Ook dit is een adembenemend boek, alleen al om het onnavolgbare en steeds onbegrijpelijker taalgebruik van de protagonisten. Hun gedrag heeft iets dolkomisch, lange tijd leest het verhaal als één grote persiflage op het menselijk bestaan, maar de ontknoping maakt het verdriet van alle overledenen toch ineens schrijnend voelbaar. Ze zijn zelfs zo geschokt dat ze besluiten hun tussentijd abrupt te beëindigen. Dan volgt het zesde en laatste bardo, de gelukkige overgang naar het licht.

Maar zo vrolijk als Saunders het brengt, wordt het in Het Tibetaanse Dodenboek niet beschreven. Sterven doet men immers alleen en de aanloop tot de dood is – hoge uitzonderingen daargelaten – verre van het leukste gedeelte van het leven. Het is juist een angstaanjagend en eenzaam vooruitzicht. Daarop richt het boek zich, als troost en als gids. Ik citeer een instructie uit Het Tibetaanse Dodenboek voor de overgang naar het vijfde bardo:

… als gevolg van dit onvermogen ergens te blijven, zal je je menigmaal verontrust en gekweld voelen en door paniek aangegrepen. Soms zal Hij-die-weet vaag zijn, soms vluchtig en onsamenhangend. Daarop zal de gedachte bij je opkomen ‘helaas, ik ben dood! wat moet ik beginnen?’ en door die gedachte zal Hij-die-weet bedroefd worden en het hart zal verkillen. En je zal eindeloze ellende moeten ondergaan door smart.
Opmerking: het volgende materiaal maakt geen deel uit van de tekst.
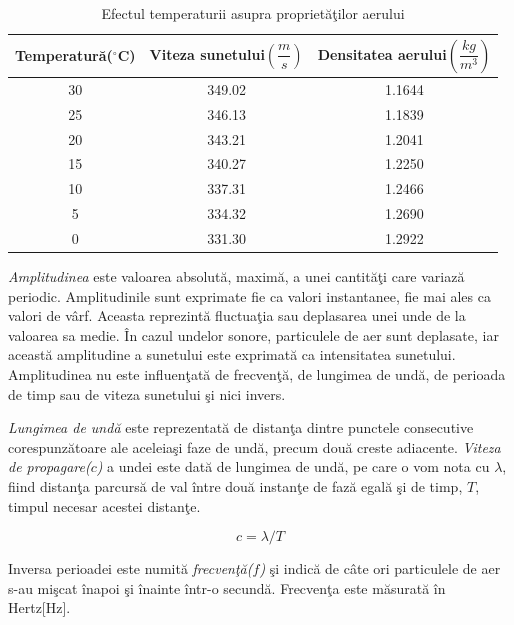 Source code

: 	\bigskip
	\begin{table}[!htb]
		\centering		
	\begin{tabular}{|c|c|c|}
		\hline
		\bf{Temperatur\u{a}($^{\circ}$C)} & \bf{Viteza sunetului$\left(\dfrac{m}{s} \right)$} & \bf{Densitatea aerului$\left(\dfrac{kg}{m^3}\right)$}\\
		\hline \hline
		
		30 & 349.02 & 1.1644\\
		\hline
		25 & 346.13 & 1.1839\\
		\hline
		20 & 343.21 & 1.2041\\
		\hline
		15 & 340.27 & 1.2250\\
		\hline
		10 & 337.31 & 1.2466\\
		\hline
		5 & 334.32 & 1.2690\\
		\hline
		0 & 331.30 & 1.2922\\
		\hline			
	\end{tabular}
	\caption{Efectul temperaturii asupra propriet\u{a}\c{t}ilor aerului\cite{temperaturaTabel}}
	\label{Tabel1}
	\end{table}

	{\it{Amplitudinea}} este valoarea absolut\u{a}, maxim\u{a}, a unei cantit\u{a}\c{t}i care variaz\u{a} periodic. Amplitudinile sunt exprimate fie ca valori instantanee, fie mai ales ca valori de v\^{a}rf. Aceasta reprezint\u{a} fluctua\c{t}ia sau deplasarea unei unde de la valoarea sa medie. \^{I}n cazul undelor sonore, particulele de aer sunt deplasate, iar aceast\u{a} amplitudine a sunetului este exprimat\u{a} ca intensitatea sunetului. Amplitudinea nu este influen\c{t}at\u{a} de frecven\c{t}\u{a}, de lungimea de und\u{a}, de perioada de timp sau de viteza sunetului \c{s}i nici invers.
	\bigskip

	{\it{Lungimea de und\u{a}}} este reprezentat\u{a} de distan\c{t}a dintre punctele consecutive corespunz\u{a}toare ale aceleia\c{s}i faze de und\u{a}, precum dou\u{a} creste adiacente. {\it{Viteza de propagare($c$)}} a undei este dat\u{a} de lungimea de und\u{a}, pe care o vom nota cu $\lambda$, fiind distan\c{t}a parcurs\u{a} de val \^{i}ntre dou\u{a} instan\c{t}e de faz\u{a} egal\u{a} \c{s}i de timp, $T$, timpul necesar acestei distan\c{t}e.
	
	\begin{equation}
	c=\lambda/T
	\end{equation}
	\bigskip
	
	Inversa perioadei este numit\u{a} {\it{frecven\c{t}\u{a}($f$)}} \c{s}i indic\u{a} de c\^{a}te ori particulele de aer s-au mi\c{s}cat \^{i}napoi \c{s}i \^{i}nainte \^{i}ntr-o secund\u{a}. Frecven\c{t}a este m\u{a}surat\u{a} \^{i}n Hertz[Hz].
Omdat je op geen enkele plaats rust vindt en je gedwongen voelt voort te gaan, is het beter niet aan allerlei dingen te denken, maar het kenvermogen toe te staan te verblijven in de eigen onveranderde staat van bewustzijn. Wat het voedsel betreft kun je slechts deel hebben aan wat voor je bestemd is en meer niet. Wat vrienden betreft is er in het bardo geen enkele zekerheid.

Deze staat van zijn wordt indringend beschreven in het tweede deel van het korte verhaal van Elsa May Averill (1981) dat in het afgelopen novembernummer van Hollands Maandblad stond afgedrukt: ‘Het meer ii: Lou en de gids’. Hier wordt een meisje op het droge gebracht dat zojuist (bijna?) is verdronken. Ze is terechtgekomen in de tussentijd en heeft geen idee waar ze is beland of wat er met haar gebeurt. Nadat ze is verzorgd door haar ‘gids’ – een kordate, onverstoorbare, paarrijdende vrouw – krijgt ze aanwijzingen over hoe ze haar weg moet vervolgen. Haar vragen naar haar aardse leven en of Mink, haar vriendje, ook ergens aan deze kant van het meer is aangekomen, kunnen niet echt worden beantwoord. Die antwoorden staan, bijna net zo onsamenhangend als de raadselachtige situatie hier, in het eerdere verhaal ‘Het meer: Lou en Mink’, in het augustus-septembernummer.

Teruglezend in dat nummer vallen de puzzelstukjes enigszins in elkaar, en wordt het eerste deel pas werkelijk schrijnend. Hier is sprake van een radeloze puber die haar enige strohalm, Mink, zomaar verliest en dan op zoek naar hem, reddeloos verloren gaat. Het is een staaltje schrijverschap dat veel belooft voor Averill, die gezien haar summier samengevatte staat van dienst een onalledaags leven leidt. Dat heeft ze met Saunders gemeen, net als haar vermogen om zich in iets ondenkbaars volledig in te leven.